*Task details:*
Throughout the entries below, report every line where "tableaux" is found.

*Data shown:*
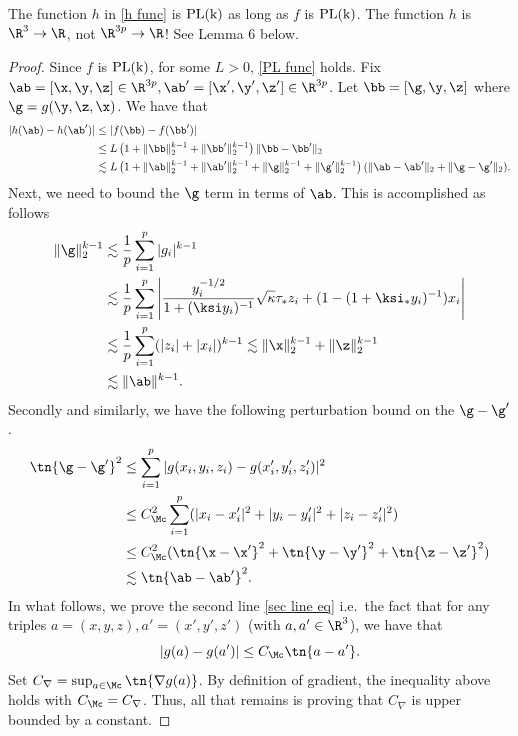\begin{lemma} The function $h$ in \eqref{h func} is $\rm{PL}(k)$ as long as $f$ is $\rm{PL}(k)$.
{\color{red}The function $h$ is $\R^3\rightarrow\R$, not $\R^{3p}\rightarrow\R$! See Lemma 6 below.}
\end{lemma}
\begin{proof} 
Since $f$ is $\rm{PL}(k)$, for some $L>0$, \eqref{PL func} holds. Fix $\ab=[\x,\y,\z]\in\R^{3p},\ab'=[\x',\y',\z']\in\R^{3p}$. Let $\bb=[\g,\y,\z]$ where $\g=g(\y,\z,\x)$. We have that
\begin{align}
|h(\ab)-h(\ab')|&\leq |f(\bb)-f(\bb')|\\
&\leq L\left(1+\|\bb\|_2^{k-1}+\|\bb'\|_2^{k-1}\right)\|\bb-\bb'\|_2\\
&\lesssim L\left(1+\|\ab\|_2^{k-1}+\|\ab'\|_2^{k-1}+\|\g\|_2^{k-1}+\|\g'\|_2^{k-1}\right)(\|\ab-\ab'\|_2+\|\g-\g'\|_2).
\end{align}
Next, we need to bound the $\g$ term in terms of $\ab$. This is accomplished as follows
\begin{align}
\|\g\|_2^{k-1}&\lesssim \frac{1}{p}\sum_{i=1}^p|g_i|^{k-1}\\
&\lesssim \frac{1}{p}\sum_{i=1}^p\left|\frac{y_i^{-1/2}}{1+(\ksi y_i)^{-1}}\sqrt{\kappa}\tau_* z_i + (1-(1+\ksi_*y_i)^{-1})x_i\right|\\
&\lesssim \frac{1}{p}\sum_{i=1}^p(|z_i|+|x_i|)^{k-1}\lesssim \|\x\|_2^{k-1}+\|\z\|_2^{k-1}\\
&\lesssim \|\ab\|^{k-1}.
\end{align}
Secondly and similarly, we have the following perturbation bound on the $\g-\g'$.  
\begin{align}
\tn{\g-\g'}^2&\leq \sum_{i=1}^p|g(x_i,y_i,z_i)-g(x'_i,y'_i,z'_i)|^2\\
&\leq C^2_{\Mc} \sum_{i=1}^p(|x_i-x'_i|^2+|y_i-y'_i|^2+|z_i-z'_i|^2)\label{sec line eq}\\
&\leq C^2_{\Mc} (\tn{\x-\x'}^2+\tn{\y-\y'}^2+\tn{\z-\z'}^2)\\
&\lesssim \tn{\ab-\ab'}^2.
\end{align}
In what follows, we prove the second line \eqref{sec line eq} i.e.~the fact that for any triples $a=(x,y,z),a'=(x',y',z')$ (with $a,a'\in\R^3$), we have that 
\[
|g(a)-g(a')|\leq C_{\Mc}\tn{a-a'}.
\]
Set $C_\nabla=\sup_{a\in \Mc}\tn{\nabla g(a)}$. By definition of gradient, the inequality above holds with $C_\Mc=C_\nabla$. Thus, all that remains is proving that $C_\nabla$ is upper bounded by a constant.  
\end{proof}



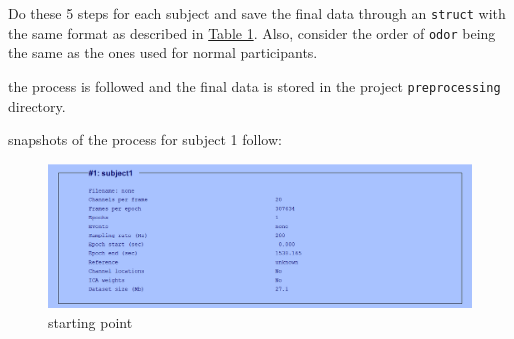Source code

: \documentclass[12pt]{article}
\begin{document}
Do these 5 steps for each subject and save the final data through an \texttt{struct} with the same format as described in \hyperref[tab:table1]{Table 1}. Also, consider the order of \texttt{odor} being the same as the ones used for normal participants.

\begin{qsolve}[]
	the process is followed and the final data is stored in the project \texttt{preprocessing} directory.

	snapshots of the process for subject 1 follow:
\end{qsolve}

\vfil
\begin{figure}[h!]
	\centering
	\includegraphics*[width=\linewidth]{../computation/preprocessing/snapshots/subject1.png}
	\caption{starting point}
\end{figure}

\newpage
\end{document}
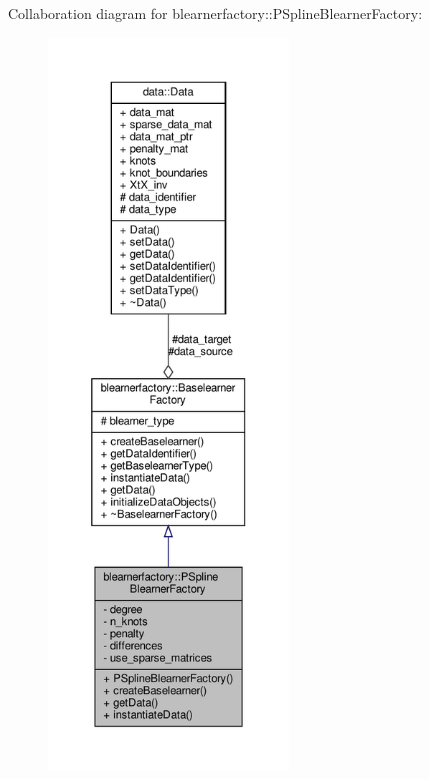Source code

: Collaboration diagram for blearnerfactory\+:\+:P\+Spline\+Blearner\+Factory\+:
\nopagebreak
\begin{figure}[H]
\begin{center}
\leavevmode
\includegraphics[height=550pt]{classblearnerfactory_1_1_p_spline_blearner_factory__coll__graph}
\end{center}
\end{figure}
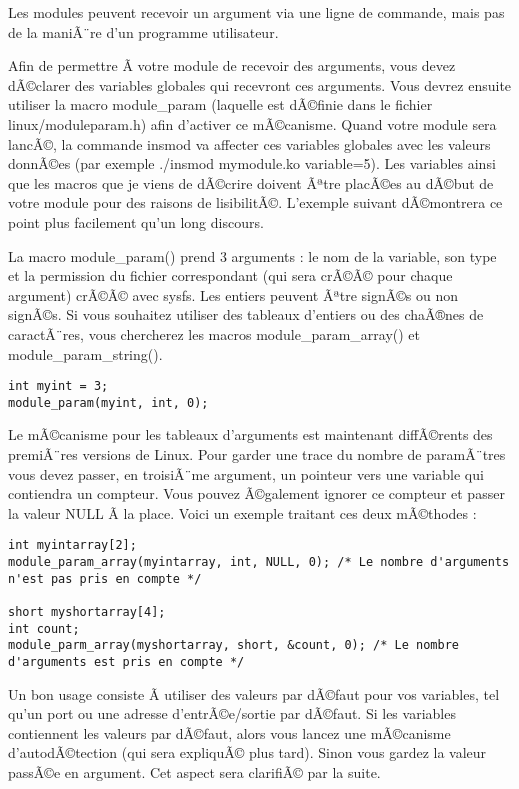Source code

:\documentclass[11pt]{article}
\begin{document}
Les modules peuvent recevoir un argument via une ligne de commande, mais pas de la maniÃ¨re d'un programme utilisateur.

Afin de permettre Ã  votre module de recevoir des arguments, vous devez dÃ©clarer des variables globales qui recevront ces arguments. Vous devrez ensuite utiliser la macro module\_param (laquelle est dÃ©finie dans le fichier linux/moduleparam.h) afin d'activer ce mÃ©canisme. Quand votre module sera lancÃ©, la commande insmod va affecter ces variables globales avec les valeurs donnÃ©es (par exemple ./insmod mymodule.ko variable=5). Les variables ainsi que les macros que je viens de dÃ©crire doivent Ãªtre placÃ©es au dÃ©but de votre module pour des raisons de lisibilitÃ©. L'exemple suivant dÃ©montrera ce point plus facilement qu'un long discours.

La macro module\_param() prend 3 arguments : le nom de la variable, son type et la permission du fichier correspondant (qui sera crÃ©Ã© pour chaque argument) crÃ©Ã© avec sysfs. Les entiers peuvent Ãªtre signÃ©s ou non signÃ©s. Si vous souhaitez utiliser des tableaux d'entiers ou des chaÃ®nes de caractÃ¨res, vous chercherez les macros module\_param\_array() et module\_param\_string().

\begin{verbatim}
int myint = 3;
module_param(myint, int, 0);
\end{verbatim}

Le mÃ©canisme pour les tableaux d'arguments est maintenant diffÃ©rents des premiÃ¨res versions de Linux. Pour garder une trace du nombre de paramÃ¨tres vous devez passer, en troisiÃ¨me argument, un pointeur vers une variable qui contiendra un compteur. Vous pouvez Ã©galement ignorer ce compteur et passer la valeur NULL Ã  la place. Voici un exemple traitant ces deux mÃ©thodes :

\begin{verbatim}
int myintarray[2];
module_param_array(myintarray, int, NULL, 0); /* Le nombre d'arguments n'est pas pris en compte */

short myshortarray[4];
int count;
module_parm_array(myshortarray, short, &count, 0); /* Le nombre d'arguments est pris en compte */
\end{verbatim}

Un bon usage consiste Ã  utiliser des valeurs par dÃ©faut pour vos variables, tel qu'un port ou une adresse d'entrÃ©e/sortie par dÃ©faut. Si les variables contiennent les valeurs par dÃ©faut, alors vous lancez une mÃ©canisme d'autodÃ©tection (qui sera expliquÃ© plus tard). Sinon vous gardez la valeur passÃ©e en argument. Cet aspect sera clarifiÃ© par la suite.
\end{document}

*Result of this exercise:*
La macro module\_param() prend 3 arguments : le nom de la variable, son type et la permission du fichier correspondant (qui sera crÃ©Ã© pour chaque argument) crÃ©Ã© avec sysfs. Les entiers peuvent Ãªtre signÃ©s ou non signÃ©s. Si vous souhaitez utiliser des tableaux d'entiers ou des chaÃ®nes de caractÃ¨res, vous chercherez les macros module\_param\_array() et module\_param\_string().
Le mÃ©canisme pour les tableaux d'arguments est maintenant diffÃ©rents des premiÃ¨res versions de Linux. Pour garder une trace du nombre de paramÃ¨tres vous devez passer, en troisiÃ¨me argument, un pointeur vers une variable qui contiendra un compteur. Vous pouvez Ã©galement ignorer ce compteur et passer la valeur NULL Ã  la place. Voici un exemple traitant ces deux mÃ©thodes :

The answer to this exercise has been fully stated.